- **Assignment**
Scan the entries below. Return every line that includes "server".

_ _ _ _ _ _ _

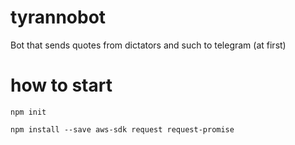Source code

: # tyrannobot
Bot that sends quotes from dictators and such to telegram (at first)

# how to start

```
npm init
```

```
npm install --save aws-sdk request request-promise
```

_ _ _ _ _ _ _

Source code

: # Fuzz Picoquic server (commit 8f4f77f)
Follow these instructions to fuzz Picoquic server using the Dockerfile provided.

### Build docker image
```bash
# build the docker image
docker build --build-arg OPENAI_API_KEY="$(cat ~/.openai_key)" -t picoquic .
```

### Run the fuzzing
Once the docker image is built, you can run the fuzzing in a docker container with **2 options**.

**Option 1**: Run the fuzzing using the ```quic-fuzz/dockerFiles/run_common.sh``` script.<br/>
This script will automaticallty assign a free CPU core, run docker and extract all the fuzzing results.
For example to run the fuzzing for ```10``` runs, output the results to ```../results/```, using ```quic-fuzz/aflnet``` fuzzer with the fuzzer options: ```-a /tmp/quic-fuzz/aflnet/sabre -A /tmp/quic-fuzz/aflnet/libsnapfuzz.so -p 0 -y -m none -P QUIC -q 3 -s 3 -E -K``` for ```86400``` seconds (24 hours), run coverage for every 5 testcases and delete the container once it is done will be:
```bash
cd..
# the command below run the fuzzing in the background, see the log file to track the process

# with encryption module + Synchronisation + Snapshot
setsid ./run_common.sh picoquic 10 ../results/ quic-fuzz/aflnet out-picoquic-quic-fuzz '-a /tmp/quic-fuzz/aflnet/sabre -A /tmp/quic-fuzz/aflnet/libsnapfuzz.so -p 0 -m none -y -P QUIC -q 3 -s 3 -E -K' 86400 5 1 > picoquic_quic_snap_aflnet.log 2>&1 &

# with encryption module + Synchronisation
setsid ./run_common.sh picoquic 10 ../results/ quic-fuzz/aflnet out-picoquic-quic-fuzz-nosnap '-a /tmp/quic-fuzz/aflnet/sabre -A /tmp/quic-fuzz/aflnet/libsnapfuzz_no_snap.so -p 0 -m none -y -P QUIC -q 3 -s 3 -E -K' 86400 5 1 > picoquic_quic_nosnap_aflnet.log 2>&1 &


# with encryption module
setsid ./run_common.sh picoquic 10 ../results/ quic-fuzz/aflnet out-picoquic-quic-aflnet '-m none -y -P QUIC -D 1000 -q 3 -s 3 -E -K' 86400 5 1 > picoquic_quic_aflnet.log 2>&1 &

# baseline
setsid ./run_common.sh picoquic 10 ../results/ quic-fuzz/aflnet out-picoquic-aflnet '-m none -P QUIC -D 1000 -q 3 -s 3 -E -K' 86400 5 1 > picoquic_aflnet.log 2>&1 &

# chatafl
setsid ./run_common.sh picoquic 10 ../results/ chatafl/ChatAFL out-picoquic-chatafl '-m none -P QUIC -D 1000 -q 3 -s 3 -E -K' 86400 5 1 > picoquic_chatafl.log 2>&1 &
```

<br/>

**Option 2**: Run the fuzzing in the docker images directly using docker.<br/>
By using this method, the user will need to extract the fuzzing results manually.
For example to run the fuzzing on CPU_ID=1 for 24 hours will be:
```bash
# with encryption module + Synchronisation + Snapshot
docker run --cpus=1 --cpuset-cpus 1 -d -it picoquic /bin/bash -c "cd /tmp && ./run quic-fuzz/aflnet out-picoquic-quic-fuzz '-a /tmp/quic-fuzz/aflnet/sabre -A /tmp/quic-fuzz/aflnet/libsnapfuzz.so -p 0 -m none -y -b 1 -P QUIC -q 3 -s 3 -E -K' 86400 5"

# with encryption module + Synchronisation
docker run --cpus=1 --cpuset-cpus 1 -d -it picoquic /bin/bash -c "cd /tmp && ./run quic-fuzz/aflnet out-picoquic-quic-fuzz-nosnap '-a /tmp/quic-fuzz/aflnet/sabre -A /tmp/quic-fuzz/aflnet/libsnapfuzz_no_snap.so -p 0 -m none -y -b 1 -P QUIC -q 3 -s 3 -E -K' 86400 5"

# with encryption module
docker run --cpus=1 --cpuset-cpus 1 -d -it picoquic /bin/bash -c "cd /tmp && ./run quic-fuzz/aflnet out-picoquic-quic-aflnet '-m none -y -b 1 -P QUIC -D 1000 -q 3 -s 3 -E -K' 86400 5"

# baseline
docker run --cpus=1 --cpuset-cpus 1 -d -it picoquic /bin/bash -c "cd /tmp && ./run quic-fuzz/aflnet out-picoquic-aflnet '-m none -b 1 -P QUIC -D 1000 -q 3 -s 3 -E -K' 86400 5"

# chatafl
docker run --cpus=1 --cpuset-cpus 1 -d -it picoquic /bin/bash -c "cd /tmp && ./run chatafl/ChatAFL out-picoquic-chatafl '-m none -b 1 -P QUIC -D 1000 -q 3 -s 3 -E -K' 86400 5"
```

_ _ _ _ _ _ _

- **Output of the exercise**
: # Fuzz Picoquic server (commit 8f4f77f)
Follow these instructions to fuzz Picoquic server using the Dockerfile provided.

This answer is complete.